五条悟との会話が奨也の心に深い波紋を残していた。分家をなくすという上層部の計画、それを知った自分の無力さ。そんな折、奨也は父である禪院剛士と久々に会うことになった。
福岡市内の格式ある料亭の一室。奨也が襖を開けると、そこには鋭い眼光を持つ男性が正座していた。
「……父さん。」
「久しぶりだな、奨也。」
剛士はどっしりとした声で挨拶を返しながら、座布団を奨也に勧めた。
「話があると聞いて来たけど、これは一体どういうことだ?」
奨也が座るや否や、剛士は鋭い視線を奨也に向けた。
「お前はすでに聞いているだろう。五条悟がここに来た本当の目的を。」
「……分家を廃絶するためだ、と。」
その言葉に剛士は小さく頷いた。
「そうだ。だが、これは禪院家本家の意志だけではない。五条家、加茂家、呪術界の上層部全体が動いている。分家を不要とし、本家の権力を強固にするための策略だ。」
「父さんは、それに従うつもりなのか?」
奨也の問いかけに、剛士は苦い表情を浮かべた。
「……分家としての立場を忘れるな、奨也。我々は本家の意志に逆らうことはできない。」
「そんなこと……。
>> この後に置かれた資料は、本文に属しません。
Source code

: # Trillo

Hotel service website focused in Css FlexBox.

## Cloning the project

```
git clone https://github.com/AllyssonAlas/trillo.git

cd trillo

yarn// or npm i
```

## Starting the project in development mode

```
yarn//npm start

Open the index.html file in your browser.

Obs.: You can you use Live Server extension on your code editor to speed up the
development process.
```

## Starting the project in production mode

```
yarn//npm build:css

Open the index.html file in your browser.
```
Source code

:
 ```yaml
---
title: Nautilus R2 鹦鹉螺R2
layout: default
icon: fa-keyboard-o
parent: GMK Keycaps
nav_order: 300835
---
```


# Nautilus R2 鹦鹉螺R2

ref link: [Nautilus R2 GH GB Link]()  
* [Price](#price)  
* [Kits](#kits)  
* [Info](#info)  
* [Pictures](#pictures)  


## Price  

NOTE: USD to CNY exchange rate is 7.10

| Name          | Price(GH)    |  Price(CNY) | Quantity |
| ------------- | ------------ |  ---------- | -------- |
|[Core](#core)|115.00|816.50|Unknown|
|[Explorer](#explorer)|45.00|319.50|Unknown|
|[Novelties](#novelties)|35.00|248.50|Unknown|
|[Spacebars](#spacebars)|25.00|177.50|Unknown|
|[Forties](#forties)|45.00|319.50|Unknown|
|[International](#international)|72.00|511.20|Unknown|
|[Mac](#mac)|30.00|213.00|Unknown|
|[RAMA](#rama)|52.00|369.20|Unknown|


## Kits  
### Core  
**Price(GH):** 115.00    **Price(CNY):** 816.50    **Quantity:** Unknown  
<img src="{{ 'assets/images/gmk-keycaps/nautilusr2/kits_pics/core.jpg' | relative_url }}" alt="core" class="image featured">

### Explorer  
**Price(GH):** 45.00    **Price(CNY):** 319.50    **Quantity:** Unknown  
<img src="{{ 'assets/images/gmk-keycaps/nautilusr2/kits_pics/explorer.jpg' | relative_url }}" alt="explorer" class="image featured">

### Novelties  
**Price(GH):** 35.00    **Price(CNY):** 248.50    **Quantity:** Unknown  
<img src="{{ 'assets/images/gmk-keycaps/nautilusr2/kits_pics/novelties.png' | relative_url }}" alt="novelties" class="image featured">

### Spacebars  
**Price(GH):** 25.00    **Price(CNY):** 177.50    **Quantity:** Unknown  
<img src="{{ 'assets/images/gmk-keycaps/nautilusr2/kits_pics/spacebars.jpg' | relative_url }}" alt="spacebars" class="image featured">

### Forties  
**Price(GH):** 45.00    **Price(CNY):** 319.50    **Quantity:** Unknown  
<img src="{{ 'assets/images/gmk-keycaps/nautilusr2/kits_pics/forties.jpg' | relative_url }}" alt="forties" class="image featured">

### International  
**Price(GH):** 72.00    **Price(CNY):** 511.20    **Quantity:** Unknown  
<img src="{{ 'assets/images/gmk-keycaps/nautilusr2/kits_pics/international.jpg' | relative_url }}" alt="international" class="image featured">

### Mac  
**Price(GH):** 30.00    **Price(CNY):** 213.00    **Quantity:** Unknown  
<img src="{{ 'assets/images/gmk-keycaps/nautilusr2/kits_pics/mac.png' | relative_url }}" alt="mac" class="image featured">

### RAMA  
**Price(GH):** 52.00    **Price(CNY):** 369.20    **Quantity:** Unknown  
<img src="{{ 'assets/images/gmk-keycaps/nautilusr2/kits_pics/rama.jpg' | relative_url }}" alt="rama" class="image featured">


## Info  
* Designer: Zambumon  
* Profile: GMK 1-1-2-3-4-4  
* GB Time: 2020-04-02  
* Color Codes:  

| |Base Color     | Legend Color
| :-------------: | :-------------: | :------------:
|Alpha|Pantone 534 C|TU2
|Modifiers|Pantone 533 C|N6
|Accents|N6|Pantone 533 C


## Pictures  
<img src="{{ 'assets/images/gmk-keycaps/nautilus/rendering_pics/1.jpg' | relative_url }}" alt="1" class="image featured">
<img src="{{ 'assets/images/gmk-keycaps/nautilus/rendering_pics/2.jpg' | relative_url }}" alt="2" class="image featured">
」
奨也は拳を握り締めた。
「父さんはそれでいいのか? 分家として黙って滅びるのを待つだけでいいのか!」
剛士の目に一瞬、怒りが浮かんだ。
「奨也、分家の者がその立場を忘れれば、より多くの血が流れるだけだ。お前にはそれが理解できるか?」
「……でも、僕には分家を守る道を探すことしかできない。」
その言葉に、剛士は目を細めた。
「五条悟と接触しているようだな。あの男が何を企んでいるか知っているのか?」
「わからない。でも、彼がただ上層部の駒として動いているだけの人間だとは思えない。」
剛士は深く溜息をつき、奨也の肩に手を置いた。
「奨也、お前に一つだけ教えておく。禪院剛士という男は、本家の命令に逆らったことが一度もない。だが、父として、お前が選ぶ道を否定するつもりもない。」
「父さん……。」
剛士の手には、奨也の手に渡された小さな巻物が握られていた。
「これは本家が保管していた術式に関する記録の一部だ。お前がどう使うかは自由だが、決して軽々しく扱うな。」
奨也は巻物を握り締め、力強く頷いた。